En l'espèce, il ressort de votre dossier administratif que les raisons qui vous ont amené à quitter votre pays d'origine pourraient à priori rentrer dans le champ d'application de ladite Convention, toutefois elles ne sauraient retenir dans votre chef l'existence d'une crainte fondée de persécution au sens de la Convention de Genève et de la loi modifiée du 5 mai 2006.

En effet, Monsieur, selon vos dires, vous auriez été membre des rebelles dont, vous ne connaîtriez pas le nom, entre 2005 et 2007 et vous auriez voté pour un parti d'opposition en 2006. Ainsi, vous craindriez être arrêté par les autorités après que les rebelles auraient tenté un coup d'Etat en 2008.

Force est cependant de relever que l'autorité ministérielle a été amenée à émettre de sérieux doutes quant à la crédibilité de votre récit, alors qu'il résulte de l'examen des rapports d'entretien que vos déclarations présentent de nombreuses incohérences et contradictions.

Relevons d'abord des doutes sérieux quant à votre adhésion à ce soi-disant groupement de rebelles.

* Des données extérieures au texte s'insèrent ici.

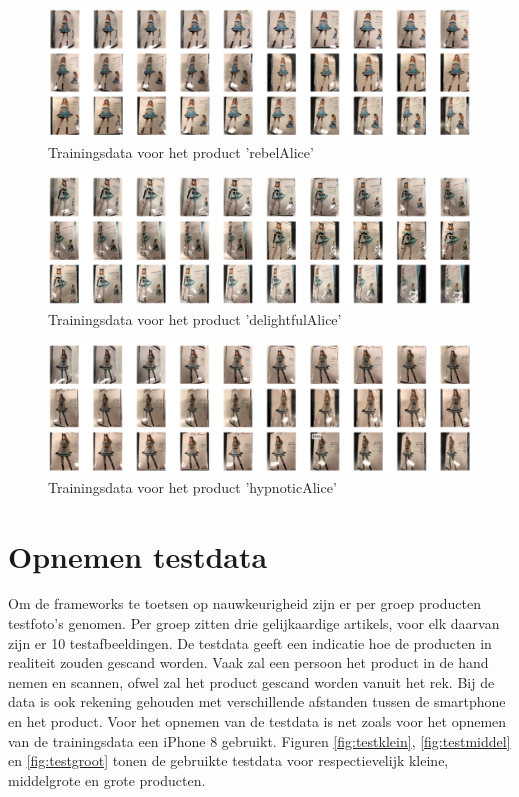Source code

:   \begin{figure}[h!]
    \centering
        \includegraphics[width=1\textwidth]{img/rebelAlice.png}
    \caption{Trainingsdata voor het product 'rebelAlice'}
    \label{fig:rebelAlice}
  \end{figure}

  \begin{figure}[h!]
    \centering
        \includegraphics[width=1\textwidth]{img/delightfulAlice.png}
    \caption{Trainingsdata voor het product 'delightfulAlice'}
    \label{fig:delightfulAlice}
  \end{figure}

  \begin{figure}[h!]
    \centering
        \includegraphics[width=1\textwidth]{img/hypnoticAlice.png}
    \caption{Trainingsdata voor het product 'hypnoticAlice'}
    \label{fig:hypnoticAlice}
  \end{figure}

  \section{Opnemen testdata}
  \label{sec:Opnemen testdata}

  Om de frameworks te toetsen op nauwkeurigheid zijn er per groep producten testfoto’s genomen. Per groep zitten drie gelijkaardige artikels, voor elk daarvan zijn er 10 testafbeeldingen. De testdata geeft een indicatie hoe de producten in realiteit zouden gescand worden. Vaak zal een persoon het product in de hand nemen en scannen, ofwel zal het product gescand worden vanuit het rek. Bij de data is ook rekening gehouden met verschillende afstanden tussen de smartphone en het product. Voor het opnemen van de testdata is net zoals voor het opnemen van de trainingsdata een iPhone 8 gebruikt.
  Figuren \ref{fig:testklein}, \ref{fig:testmiddel} en \ref{fig:testgroot} tonen de gebruikte testdata voor respectievelijk kleine, middelgrote en grote producten. 

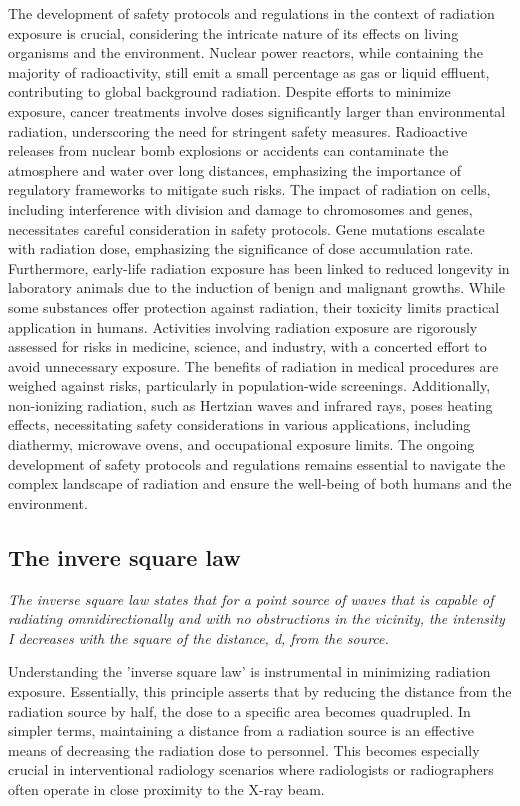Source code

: \documentclass[a4paper,12pt]{report}
\begin{document}
The development of safety protocols and regulations in the context of radiation exposure is
crucial, considering the intricate nature of its effects on living organisms and the environment.
Nuclear power reactors, while containing the majority of radioactivity, still emit a small
percentage as gas or liquid effluent, contributing to global background radiation. Despite efforts
to minimize exposure, cancer treatments involve doses significantly larger than environmental
radiation, underscoring the need for stringent safety measures. Radioactive releases from nuclear
bomb explosions or accidents can contaminate the atmosphere and water over long distances,
emphasizing the importance of regulatory frameworks to mitigate such risks. The impact of
radiation on cells, including interference with division and damage to chromosomes and genes,
necessitates careful consideration in safety protocols. Gene mutations escalate with radiation
dose, emphasizing the significance of dose accumulation rate. Furthermore, early-life radiation
exposure has been linked to reduced longevity in laboratory animals due to the induction of
benign and malignant growths. While some substances offer protection against radiation, their
toxicity limits practical application in humans. Activities involving radiation exposure are
rigorously assessed for risks in medicine, science, and industry, with a concerted effort to avoid
unnecessary exposure. The benefits of radiation in medical procedures are weighed against risks,
particularly in population-wide screenings. Additionally, non-ionizing radiation, such as Hertzian
waves and infrared rays, poses heating effects, necessitating safety considerations in various
applications, including diathermy, microwave ovens, and occupational exposure limits. The
ongoing development of safety protocols and regulations remains essential to navigate the
complex landscape of radiation and ensure the well-being of both humans and the environment.

\subsection{The invere square law}

\textit{The inverse square law states that for a point source of waves that is capable of radiating omnidirectionally and with no obstructions in the vicinity, the intensity I decreases with the square of the distance, d, from the source. }

Understanding the 'inverse square law' is instrumental in minimizing radiation exposure.
Essentially, this principle asserts that by reducing the distance from the radiation source by half,
the dose to a specific area becomes quadrupled. In simpler terms, maintaining a distance from a
radiation source is an effective means of decreasing the radiation dose to personnel. This
becomes especially crucial in interventional radiology scenarios where radiologists or
radiographers often operate in close proximity to the X-ray beam.
\end{document}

Il est peu crédible que vous auriez été membre actif d'un groupement rebelle pendant deux ans sans connaître son nom. Selon vos dires, le groupement pour lequel vous auriez travaillé aurait aussi été responsable du coup d'Etat en 2008. Force est cependant de constater que les rebelles ayant attaqué la capitale portaient le nom « Front Uni pour le changement, FUC ». Ainsi, il faut souligner qu'on pourrait s'attendre à ce qu'un membre actif d'un groupement de rebelles serait au courant du nom de l'organisation. Quant à votre tâche de transmettre des nouvelles par téléphone satellite, il y a lieu de relever plusieurs incohérences. Il est premièrement peu compréhensible pourquoi des rebelles auraient besoin d'une personne pour leur transmettre des informations sur des changements de poste au niveau ministériel et parlementaire étant donné que ces informations ne sont pas secrètes. Il convient par la suite de noter qu'il est peu compréhensible pourquoi vous auriez utilisé un téléphone satellite dans une cabine téléphonique si l'utilisation d'un tel téléphone est interdite. Il est donc dépourvu de tout sens de l'utiliser dans un endroit public où tout le monde aurait pu vous voir si vous auriez aussi bien pu téléphoner d'un endroit privé à l'abri des regards des passants. A cela s'ajoute que vous dites au début de votre entretien, ainsi que dans votre entretien Dublin III, que vos frères et sœurs vivraient encore au Tchad alors que vous dites vers la fin de votre entretien que vos frères auraient dû fuir le pays étant donné qu'ils auraient aussi été membres des rebelles. Au vu des confusions et contradictions qui précèdent, peu de crédit ne saurait donc être attribué à votre adhésion au groupement rebelle dont vous ne connaîtriez même pas le nom.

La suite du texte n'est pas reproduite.